(SUPPLIED RECORDS Opens)

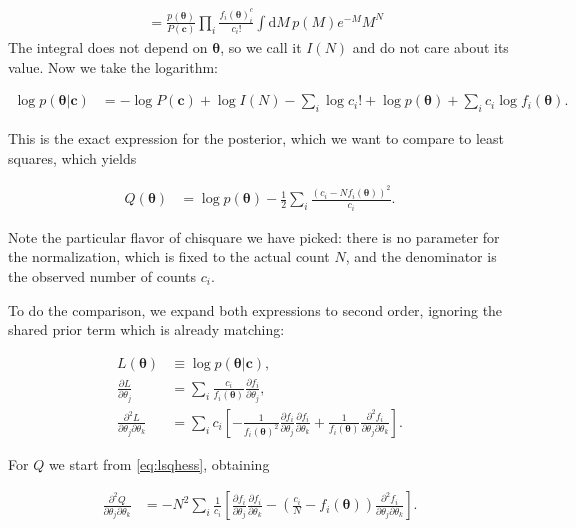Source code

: \begin{align}
    &= \frac {p(\boldsymbol\theta)} {P(\mathbf c)}
    \prod_i
    \frac {f_i(\boldsymbol\theta)^c_i} {c_i!}
    \int \mathrm dM\, p(M) e^{-M} M^N
\end{align}
%
The integral does not depend on $\boldsymbol\theta$, so we call it $I(N)$ and
do not care about its value. Now we take the logarithm:

\begin{align}
    \log p(\boldsymbol\theta|\mathbf c) &=
    -\log P(\mathbf c) + \log I(N) - \sum_i \log c_i!
    + \log p(\boldsymbol\theta) + \sum_i c_i \log f_i(\boldsymbol\theta).
\end{align}

This is the exact expression for the posterior, which we want to compare to
least squares, which yields

\begin{align}
    Q(\boldsymbol\theta) &=
    \log p(\boldsymbol\theta)
    -\frac 12
    \sum_i \frac {(c_i - N f_i(\boldsymbol\theta))^2} {c_i}.
\end{align}

Note the particular flavor of chisquare we have picked: there is no parameter
for the normalization, which is fixed to the actual count $N$, and the
denominator is the observed number of counts $c_i$.

To do the comparison, we expand both expressions to second order, ignoring the
shared prior term which is already matching:

\begin{align}
    L(\boldsymbol\theta) &\equiv \log p(\boldsymbol\theta|\mathbf c), \\
    \frac {\partial L} {\partial\theta_j} &=
    \sum_i \frac {c_i} {f_i(\boldsymbol\theta)}
    \frac {\partial f_i} {\partial \theta_j}, \\
    \frac {\partial^2 L} {\partial\theta_j \partial\theta_k} &=
    \sum_i c_i \left[
    -\frac 1 {f_i(\boldsymbol\theta)^2}
    \frac {\partial f_i} {\partial \theta_j}
    \frac {\partial f_i} {\partial \theta_k}
    + \frac 1 {f_i(\boldsymbol\theta)}
    \frac {\partial^2 f_i} {\partial\theta_j \partial\theta_k}
    \right].
\end{align}

For $Q$ we start from \eqref{eq:lsqhess}, obtaining

\begin{align}
    \frac {\partial^2 Q} {\partial\theta_j \partial\theta_k} &=
    -N^2 \sum_i
    \frac 1 {c_i} \left[
    \frac {\partial f_i} {\partial \theta_j}
    \frac {\partial f_i} {\partial \theta_k}
    - \left( \frac{c_i} N - f_i(\boldsymbol\theta) \right)
    \frac {\partial^2 f_i} {\partial\theta_j \partial\theta_k}
    \right]. \label{eq:Qjk}
\end{align}

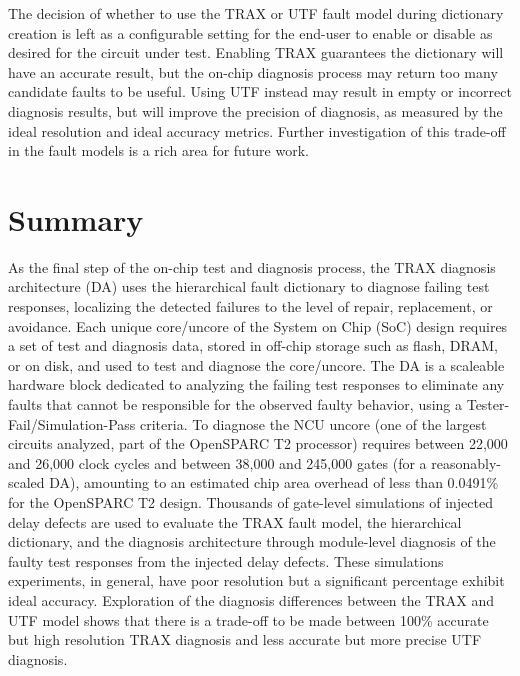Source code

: The decision of whether to use the TRAX or UTF fault model during dictionary creation is left as a configurable setting for the end-user to enable or disable as desired for the circuit under test.
%
Enabling TRAX guarantees the dictionary will have an accurate result, but the on-chip diagnosis process may return too many candidate faults to be useful.
%
Using UTF instead may result in empty or incorrect diagnosis results, but will improve the precision of diagnosis, as measured by the ideal resolution and ideal accuracy metrics.
%
Further investigation of this trade-off in the fault models is a rich area for future work.


\section{Summary}
\label{sec:diag_summary}

As the final step of the on-chip test and diagnosis process, the TRAX diagnosis architecture (DA) uses the hierarchical fault dictionary to diagnose failing test responses, localizing the detected failures to the level of repair, replacement, or avoidance.
%
Each unique core/uncore of the System on Chip (SoC) design requires a set of test and diagnosis data, stored in off-chip storage such as flash, DRAM, or on disk, and used to test and diagnose the core/uncore.
%
The DA is a scaleable hardware block dedicated to analyzing the failing test responses to eliminate any faults that cannot be responsible for the observed faulty behavior, using a Tester-Fail/Simulation-Pass criteria.
%
To diagnose the NCU uncore (one of the largest circuits analyzed, part of the OpenSPARC T2 processor) requires between 22,000 and 26,000 clock cycles and between 38,000 and 245,000 gates (for a reasonably-scaled DA), amounting to an estimated chip area overhead of less than 0.0491\% for the OpenSPARC T2 design.
%
Thousands of gate-level simulations of injected delay defects are used to evaluate the TRAX fault model, the hierarchical dictionary, and the diagnosis architecture through module-level diagnosis of the faulty test responses from the injected delay defects.
%
These simulations experiments, in general, have poor resolution but a significant percentage exhibit ideal accuracy.
%
Exploration of the diagnosis differences between the TRAX and UTF model shows that there is a trade-off to be made between 100\% accurate but high resolution TRAX diagnosis and less accurate but more precise UTF diagnosis.
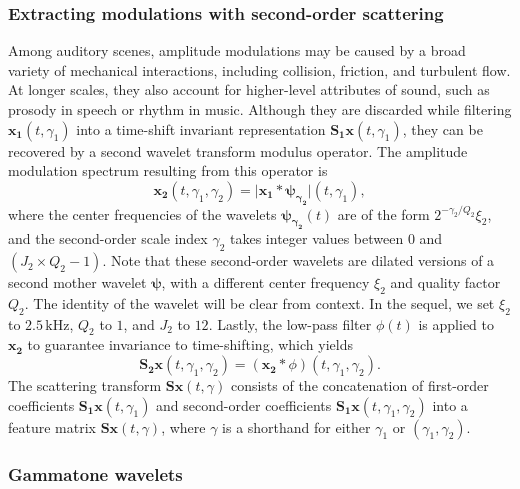\subsubsection{Extracting modulations with second-order scattering}

Among auditory scenes, amplitude modulations may be caused by a broad variety of mechanical interactions, including collision, friction, and turbulent flow.
At longer scales, they also account for higher-level attributes of sound, such as prosody in speech or rhythm in music.
Although they are discarded while filtering $\boldsymbol{x_1}(t,\gamma_1)$ into a time-shift invariant representation $\mathbf{S_1}\boldsymbol{x}(t,\gamma_1)$, they can be recovered by a second wavelet transform modulus operator.
The amplitude modulation spectrum resulting from this operator is
\begin{equation}
\boldsymbol{x_2}(t,\gamma_1,\gamma_2) =
\vert \boldsymbol{x_1} \ast \boldsymbol{\psi_{\gamma_2}} \vert(t,\gamma_1),
\end{equation}
where the center frequencies of the wavelets $\boldsymbol{\psi_{\gamma_2}}(t)$ are of the form $2^{-\gamma_2/Q_2} \xi_2$, and the second-order scale index $\gamma_2$ takes integer values between $0$ and $(J_2 \times Q_2 - 1)$. Note that these second-order wavelets are dilated versions of a second mother wavelet $\boldsymbol{\psi}$, with a different center frequency $\xi_2$ and quality factor $Q_2$. The identity of the wavelet will be clear from context.
In the sequel, we set $\xi_2$ to $2.5\,\mathrm{kHz}$, $Q_2$ to $1$, and $J_2$ to $12$. Lastly, the low-pass filter $\phi(t)$ is applied to $\boldsymbol{x_2}$ to guarantee invariance to time-shifting, which yields
\begin{equation}
\mathbf{S_2}\boldsymbol{x}(t,\gamma_1,\gamma_2) =
(\boldsymbol{x_2} \ast \phi)(t,\gamma_1,\gamma_2).
\end{equation}
The scattering transform $\mathbf{S}\boldsymbol{x}(t,\gamma)$ consists of the concatenation of first-order coefficients $\mathbf{S_1}\boldsymbol{x}(t,\gamma_1)$ and second-order coefficients $\mathbf{S_1}\boldsymbol{x}(t,\gamma_1,\gamma_2)$ into a feature matrix $\mathbf{S}\boldsymbol{x}(t,\gamma)$, where $\gamma$ is a shorthand for either $\gamma_1$ or $(\gamma_1,\gamma_2)$.

\subsubsection{Gammatone wavelets}
%

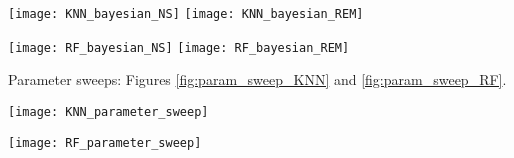 \begin{figure*}[h]
\texttt{[image: KNN\_bayesian\_NS]}
\texttt{[image: KNN\_bayesian\_REM]}
\caption{\label{fig:rocMDC_KNN}ROC curves of Bayesian probability marginalized for the 23 EoSs for MDC11 dataset using \ac{KNN} classifier.}
\end{figure*}

\begin{figure*}[h]
\texttt{[image: RF\_bayesian\_NS]}
\texttt{[image: RF\_bayesian\_REM]}
\caption{\label{fig:rocMDC_KNN}ROC curves of Bayesian probability marginalized for the 23 EoSs for MDC11 dataset using \ac{RF} classifier.}
\end{figure*}


Parameter sweeps:  Figures \ref{fig:param_sweep_KNN} and \ref{fig:param_sweep_RF}.

\begin{figure*}[h]
\texttt{[image: KNN\_parameter\_sweep]}
\caption{\label{fig:param_sweep_KNN}.}
\end{figure*}

\begin{figure*}[h]
\texttt{[image: RF\_parameter\_sweep]}
\caption{\label{fig:param_sweep_RF}.}
\end{figure*}



%





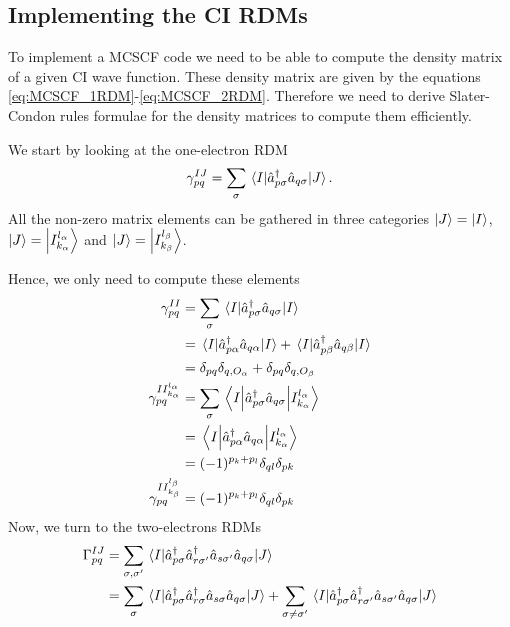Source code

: \documentclass[11pt,a4paper]{article}
\newcommand{\oa}{O_{\alpha}}
\newcommand{\ob}{O_{\beta}}
\begin{document}
\subsection{Implementing the CI RDMs}

To implement a MCSCF code we need to be able to compute the density matrix of a given CI wave function. These density matrix are given by the equations \eqref{eq:MCSCF_1RDM}-\eqref{eq:MCSCF_2RDM}.
Therefore we need to derive Slater-Condon rules formulae for the density matrices to compute them efficiently.

We start by looking at the one-electron RDM
\begin{equation}
  \label{eq:1RDM}
  \gamma_{pq}^{IJ}=\sum_\sigma\mel{I}{\hat{a}_{p\sigma}^\dagger \hat{a}_{q\sigma}}{J}.
\end{equation}
All the non-zero matrix elements can be gathered in three categories $\ket{J}=\ket{I}$, $\ket{J}=\ket{I_{k_\alpha}^{l_\alpha}}$ and $\ket{J}=\ket{I_{k_\beta}^{l_\beta}}$.

Hence, we only need to compute these elements
\begin{subequations}
  \label{eq:1RDM_nonzero}
  \begin{align}
    \gamma_{pq}^{II} &= \sum_\sigma\mel{I}{\hat{a}_{p\sigma}^\dagger \hat{a}_{q\sigma}}{I} \\
                     &= \mel{I}{\hat{a}_{p\alpha}^\dagger \hat{a}_{q\alpha}}{I} + \mel{I}{\hat{a}_{p\beta}^\dagger \hat{a}_{q\beta}}{I} \notag\\
                     &= \delta_{pq} \delta_{q,\oa} + \delta_{pq} \delta_{q,\ob} \notag \\
    \gamma_{pq}^{II_{k_\alpha}^{l_\alpha}} &= \sum_\sigma\mel{I}{\hat{a}_{p\sigma}^\dagger \hat{a}_{q\sigma}}{I_{k_\alpha}^{l_\alpha}} \\
                     &= \mel{I}{\hat{a}_{p\alpha}^\dagger \hat{a}_{q\alpha}}{I_{k_\alpha}^{l_\alpha}} \notag\\
                     &= (-1)^{p_k+p_l} \delta_{ql}\delta_{pk} \notag \\
    \gamma_{pq}^{II_{k_\beta}^{l_\beta}} &= (-1)^{p_k+p_l} \delta_{ql}\delta_{pk}
  \end{align} 
\end{subequations}
Now, we turn to the two-electrons RDMs
\begin{align}
  \label{eq:2RDM}
  \Gamma_{pq}^{IJ}&=\sum_{\sigma,\sigma'}\mel{I}{\hat{a}_{p\sigma}^\dagger\hat{a}_{r\sigma'}^\dagger\hat{a}_{s\sigma'}\hat{a}_{q\sigma}}{J} \\
  &= \sum_{\sigma}\mel{I}{\hat{a}_{p\sigma}^\dagger\hat{a}_{r\sigma}^\dagger\hat{a}_{s\sigma}\hat{a}_{q\sigma}}{J} + \sum_{\sigma \neq \sigma'}\mel{I}{\hat{a}_{p\sigma}^\dagger\hat{a}_{r\sigma'}^\dagger\hat{a}_{s\sigma'}\hat{a}_{q\sigma}}{J} \notag
\end{align}
\end{document}
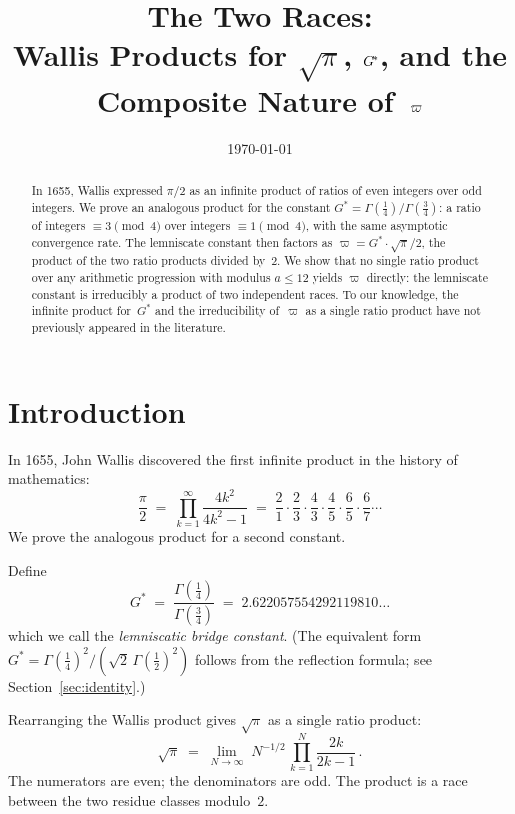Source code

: \documentclass[12pt,reqno]{amsart}
\title{The Two Races:\\[2pt]
  Wallis Products for $\sqrt{\pi}$, $\Gstar$,
  and the Composite Nature of~$\varpiup$}
\author{}
\date{\today}
\theoremstyle{definition}
\theoremstyle{remark}
\newcommand{\Gstar}{G^{\!*}}
\newcommand{\varpiup}{\varpi}
\begin{document}
\begin{abstract}
In 1655, Wallis expressed $\pi/2$ as an infinite product of ratios of
even integers over odd integers.  We prove an analogous product for the
constant $\Gstar = \Gamma(\tfrac14)/\Gamma(\tfrac34)$: a ratio of
integers $\equiv 3\pmod{4}$ over integers $\equiv 1\pmod{4}$, with the
same asymptotic convergence rate.  The lemniscate constant then factors
as $\varpiup = \Gstar\!\cdot\!\sqrt{\pi}/2$, the product of the two
ratio products divided by~$2$.  We show that no single ratio product
over any arithmetic progression with modulus $a \le 12$ yields
$\varpiup$ directly: the lemniscate constant is irreducibly a product
of two independent races.  To our knowledge, the infinite product
for~$\Gstar$ and the irreducibility of~$\varpiup$ as a single ratio
product have not previously appeared in the literature.
\end{abstract}

\maketitle
\tableofcontents


\section{Introduction}

In 1655, John Wallis discovered the first infinite product in the
history of mathematics:
\begin{equation}\label{eq:wallis-classical}
  \frac{\pi}{2} \;=\;
  \prod_{k=1}^{\infty}\frac{4k^{2}}{4k^{2}-1}
  \;=\; \frac{2}{1}\cdot\frac{2}{3}\cdot\frac{4}{3}\cdot\frac{4}{5}
  \cdot\frac{6}{5}\cdot\frac{6}{7}\cdots
\end{equation}
We prove the analogous product for a second constant.

Define
\begin{equation}\label{eq:Gstar-def}
  \Gstar \;=\; \frac{\Gamma(\tfrac14)}{\Gamma(\tfrac34)}
  \;=\; 2.622057554292119810\ldots
\end{equation}
which we call the \emph{lemniscatic bridge constant}.  (The equivalent
form $\Gstar = \Gamma(\tfrac14)^{2}/(\sqrt{2}\,\Gamma(\tfrac12)^{2})$
follows from the reflection formula; see Section~\ref{sec:identity}.)

Rearranging the Wallis product gives $\sqrt{\pi}$ as a single ratio
product:
\begin{equation}\label{eq:wallis-sqrt}
  \sqrt{\pi} \;=\; \lim_{N\to\infty}\;N^{-1/2}\,
  \prod_{k=1}^{N}\frac{2k}{2k-1}\,.
\end{equation}
The numerators are even; the denominators are odd.  The product is a
race between the two residue classes modulo~$2$.
\end{document}

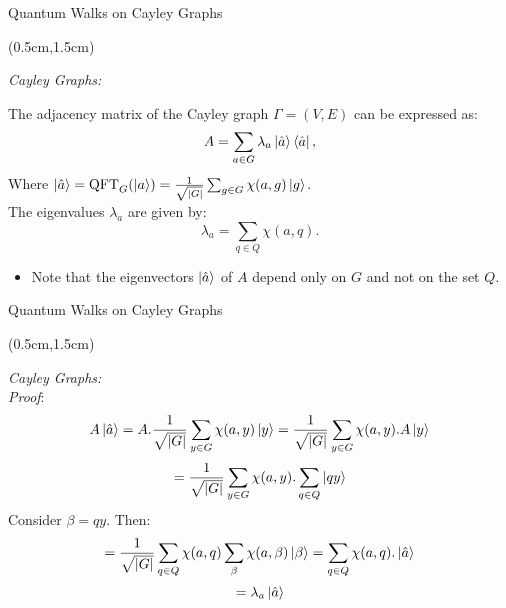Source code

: \documentclass{beamer}
\theoremstyle{definition}
\begin{document}
\begin{frame}{Quantum Walks on Cayley Graphs}
    
    \begin{textblock*}{12cm}(0.5cm,1.5cm)
        
        \textit{Cayley Graphs:} \\
        \vspace{0.3cm}
        
        The adjacency matrix of the Cayley graph $\Gamma = (V,E)$ can be expressed as:
        \[ A = \sum_{a \in G} \lambda_a \ket{\hat{a}} \bra{\hat{a}}, \]
        Where $\ket{\hat{a}} = \operatorname{QFT}_G(\ket{a}) =  \frac{1}{\sqrt{|G|}}\sum_{g \in G}\chi(a,g)\ket{g}$. \\
        The eigenvalues $\lambda_a$ are given by:
        \[ \lambda_a = \sum_{q \in Q} \chi(a, q). \]
        \begin{itemize}
            \item  Note that the eigenvectors $\ket{\hat{a}}$ of $A$ depend only on $G$ and not on the set $Q$.
        \end{itemize}
    
    \end{textblock*}


\end{frame}








\begin{frame}{Quantum Walks on Cayley Graphs}
    
    \begin{textblock*}{12cm}(0.5cm,1.5cm)
        
        \textit{Cayley Graphs:} \\
        \vspace{0.3cm}
        \textit{Proof}:
        \[
        A\ket{\hat{a}} = A.\frac{1}{\sqrt{|G|}}\sum_{y \in G}\chi(a,y)\ket{y} = \frac{1}{\sqrt{|G|}}\sum_{y \in G}\chi(a,y).A\ket{y}
        \]
        \[
        = \frac{1}{\sqrt{|G|}}\sum_{y \in G}\chi(a,y).\sum_{q \in Q}\ket{qy}
        \]
        Consider $\beta = qy$. Then:
        \[
         = \frac{1}{\sqrt{|G|}}\sum_{q \in Q}\chi(a,q)\sum_{\beta}\chi(a,\beta)\ket{\beta} = \sum_{q \in Q}\chi(a,q) . \ket{\hat{a}}
        \]
        \[
         = \lambda_a\ket{\hat{a}}
        \]
    \end{textblock*}
\end{frame}
\end{document}
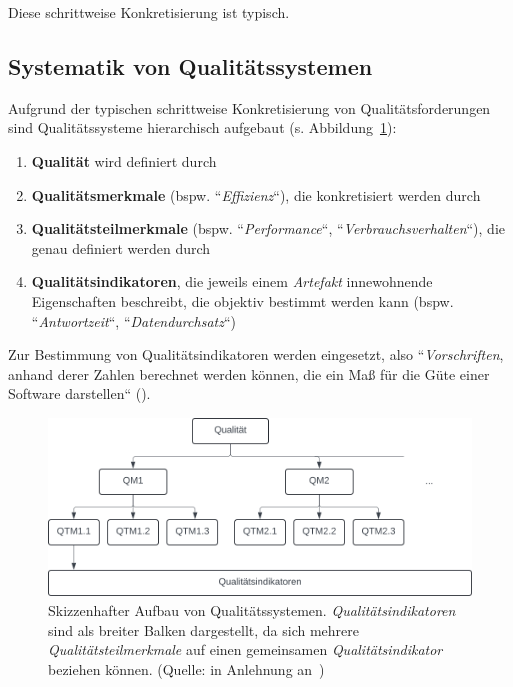 \noindent
Diese schrittweise Konkretisierung ist typisch.

\subsection*{Systematik von Qualitätssystemen}
Aufgrund der typischen schrittweise Konkretisierung von Qualitätsforderungen sind Qualitätssysteme hierarchisch aufgebaut (s. Abbildung~\ref{fig:qualitätssysteme}):

\begin{enumerate}
    \item \textbf{Qualität} wird definiert durch
    \item \textbf{Qualitätsmerkmale} (bspw. ``\textit{Effizienz}``), die konkretisiert werden durch
    \item \textbf{Qualitätsteilmerkmale} (bspw. ``\textit{Performance}``, ``\textit{Verbrauchsverhalten}``), die genau definiert werden durch
    \item \textbf{Qualitätsindikatoren}, die jeweils einem \textit{Artefakt} innewohnende Eigenschaften beschreibt, die objektiv bestimmt werden kann (bspw. ``\textit{Antwortzeit}``, ``\textit{Datendurchsatz}``)
\end{enumerate}

\noindent
Zur Bestimmung von Qualitätsindikatoren werden  eingesetzt, also ``\textit{Vorschriften}, anhand derer Zahlen berechnet werden können, die ein Maß für die Güte einer Software darstellen`` (\cite[3]{Wed09c}).


\begin{figure}
    \centering
    \includegraphics[scale=0.4]{part four/Qualität/img/qualitätssysteme}
    \caption{Skizzenhafter Aufbau von Qualitätssystemen. \textit{Qualitätsindikatoren} sind als breiter Balken dargestellt, da sich mehrere \textit{Qualitätsteilmerkmale} auf einen gemeinsamen \textit{Qualitätsindikator} beziehen können. (Quelle: in Anlehnung an~\cite[Abb. 1.1, 3]{Wed09c})}
    \label{fig:qualitätssysteme}
\end{figure}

(SUPPLIED RECORDS Closes)

### WHAT THIS TASK INVOLVES
From the records above, retype only the lines starting at the line that contains "These simulations experiments, in" and ending at the line that contains "Exploration of the", both included.

### SOLUTION
These simulations experiments, in general, have poor resolution but a significant percentage exhibit ideal accuracy.
%
Exploration of the diagnosis differences between the TRAX and UTF model shows that there is a trade-off to be made between 100\% accurate but high resolution TRAX diagnosis and less accurate but more precise UTF diagnosis.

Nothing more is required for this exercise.